Almost two years after the project was first announced, plans for the future Heritage Port Gateway Park in downtown Wheeling finally are moving forward, according to Susan Hogan.
As the name would suggest, the project aims to provide a picturesque pathway between the city's waterfront venue and Main Street. Officials announced the project in November 2010, but the sign marking the former site of Waterbed Warehouse as the park's future home still looms over a slope covered with bricks, rocks and litter.
Hogan said the extended delay was due to difficulty in finding someone to donate the large amount of topsoil required to begin construction.
Photo by Ian Hicks
A sign still marks this vacant lot near 11th and Main streets in downtown Wheeling almost two years after officials announced it as the site of the future Heritage Port Gateway Park.

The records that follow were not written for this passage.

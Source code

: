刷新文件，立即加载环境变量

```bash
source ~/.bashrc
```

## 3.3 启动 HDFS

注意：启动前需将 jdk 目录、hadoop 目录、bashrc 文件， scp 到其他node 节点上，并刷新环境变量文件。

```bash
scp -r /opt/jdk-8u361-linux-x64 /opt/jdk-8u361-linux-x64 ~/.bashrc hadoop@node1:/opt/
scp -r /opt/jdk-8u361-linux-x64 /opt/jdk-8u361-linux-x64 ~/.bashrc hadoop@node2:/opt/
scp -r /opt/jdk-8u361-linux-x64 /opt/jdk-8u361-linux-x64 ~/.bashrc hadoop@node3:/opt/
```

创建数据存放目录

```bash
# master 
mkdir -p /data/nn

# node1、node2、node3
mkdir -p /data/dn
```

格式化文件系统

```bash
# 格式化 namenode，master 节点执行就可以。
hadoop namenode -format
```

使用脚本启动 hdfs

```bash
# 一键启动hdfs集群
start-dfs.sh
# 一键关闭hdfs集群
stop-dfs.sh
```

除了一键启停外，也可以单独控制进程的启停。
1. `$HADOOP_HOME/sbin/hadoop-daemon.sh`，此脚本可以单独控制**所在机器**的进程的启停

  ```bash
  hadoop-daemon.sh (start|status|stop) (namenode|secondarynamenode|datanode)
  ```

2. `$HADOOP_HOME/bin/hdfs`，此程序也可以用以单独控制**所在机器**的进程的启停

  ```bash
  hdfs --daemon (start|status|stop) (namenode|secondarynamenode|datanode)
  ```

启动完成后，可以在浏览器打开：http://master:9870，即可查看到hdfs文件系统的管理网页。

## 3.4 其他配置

Having the soil donated was necessary to keep the project within budget, she noted.
"We are waiting on an excavator to finish up one job ... and that soil is being donated to this project. ... We'll have a lot of soil dumped down there within the next two to three weeks ... and the rest will take place after that," said Hogan, who is a member of the Wheeling Arts and Culture Commission and the chairwoman for Downtown Wheeling Inc.'s design committee.
Downtown Wheeling Inc. is the organization formerly known as Organization, Training, Revitalization and Capacity, or ON TRAC.

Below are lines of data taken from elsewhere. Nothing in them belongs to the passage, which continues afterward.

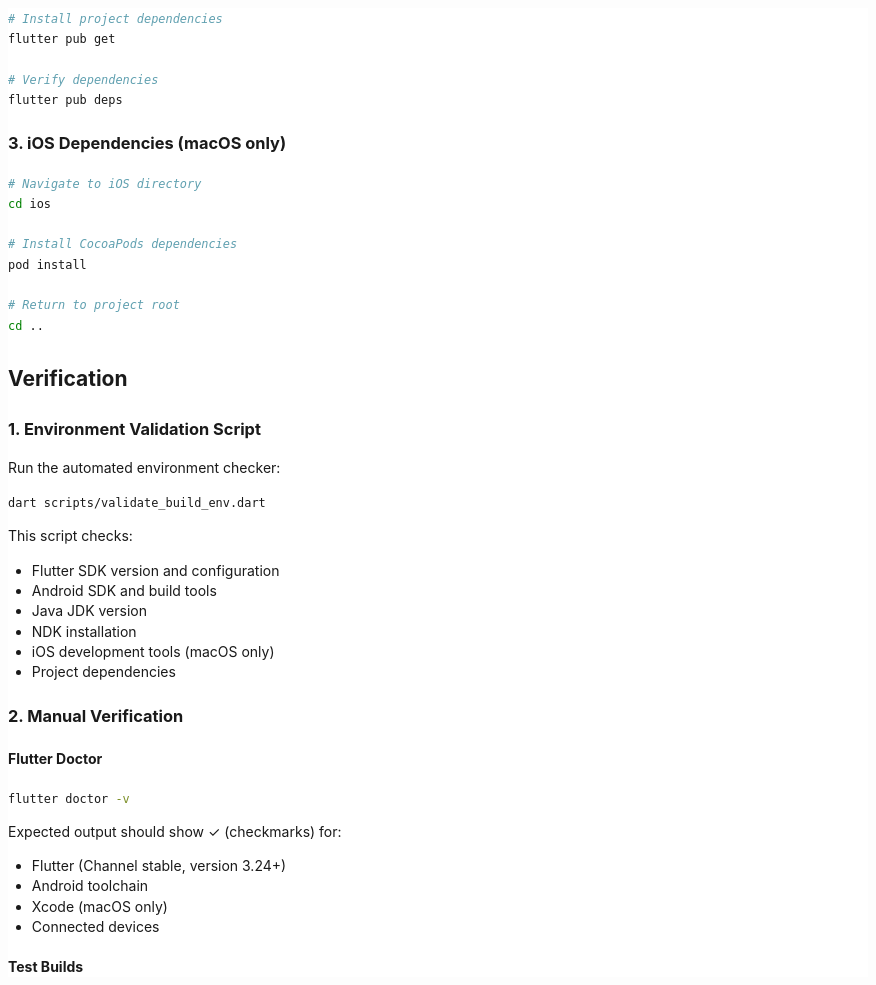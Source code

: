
 ```bash
# Install project dependencies
flutter pub get

# Verify dependencies
flutter pub deps
```

### 3. iOS Dependencies (macOS only)

```bash
# Navigate to iOS directory
cd ios

# Install CocoaPods dependencies
pod install

# Return to project root
cd ..
```

## Verification

### 1. Environment Validation Script

Run the automated environment checker:

```bash
dart scripts/validate_build_env.dart
```

This script checks:
- Flutter SDK version and configuration
- Android SDK and build tools
- Java JDK version
- NDK installation
- iOS development tools (macOS only)
- Project dependencies

### 2. Manual Verification

#### Flutter Doctor
```bash
flutter doctor -v
```

Expected output should show ✓ (checkmarks) for:
- Flutter (Channel stable, version 3.24+)
- Android toolchain
- Xcode (macOS only)
- Connected devices

#### Test Builds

Hogan said most of the soil is being donated by Kevin Coyne from his property along Bethany Pike near Oglebay Park, with a couple truckloads also being donated from the installation of artificial turf at Brooke High School's football field.
"I'm excited to start seeing green as opposed to rubble and that deep cut in the hillside there," said Hogan, who is optimistic the park will be completed sometime next summer. "It'll be a nice location to sit and gather."
An illustration of the concept for the park shows two grass- or ivy-covered mounds.
A crushed stone path that Hogan said will be wheelchair-accessible will wind between the mounds, spiral around the lower one and past a semicircle of sandstone surrounding a flat lawn area and down to the sidewalk along Water Street.
Hogan said she hopes to have some sort of centrally located sculpture at the park that "will draw everyone's eye." She also hopes to incorporate some tin ornaments into that sculpture that were salvaged from the facade of one of the buildings razed as part of the ongoing demolition of much of the 1100 block of Main and Market streets.
The estimated cost of the park project is $87,000, funded through excess Tax Increment Financing money acquired from the West Virginia Development Office in 2008.
TIF allows governments to borrow money to finance projects with the expectation that the attached property's value will eventually increase, providing tax revenue that can be used to repay the loan.
At the time the project was announced, architects said the park is designed to be removed in case a job-creating business decides it wants to occupy that space.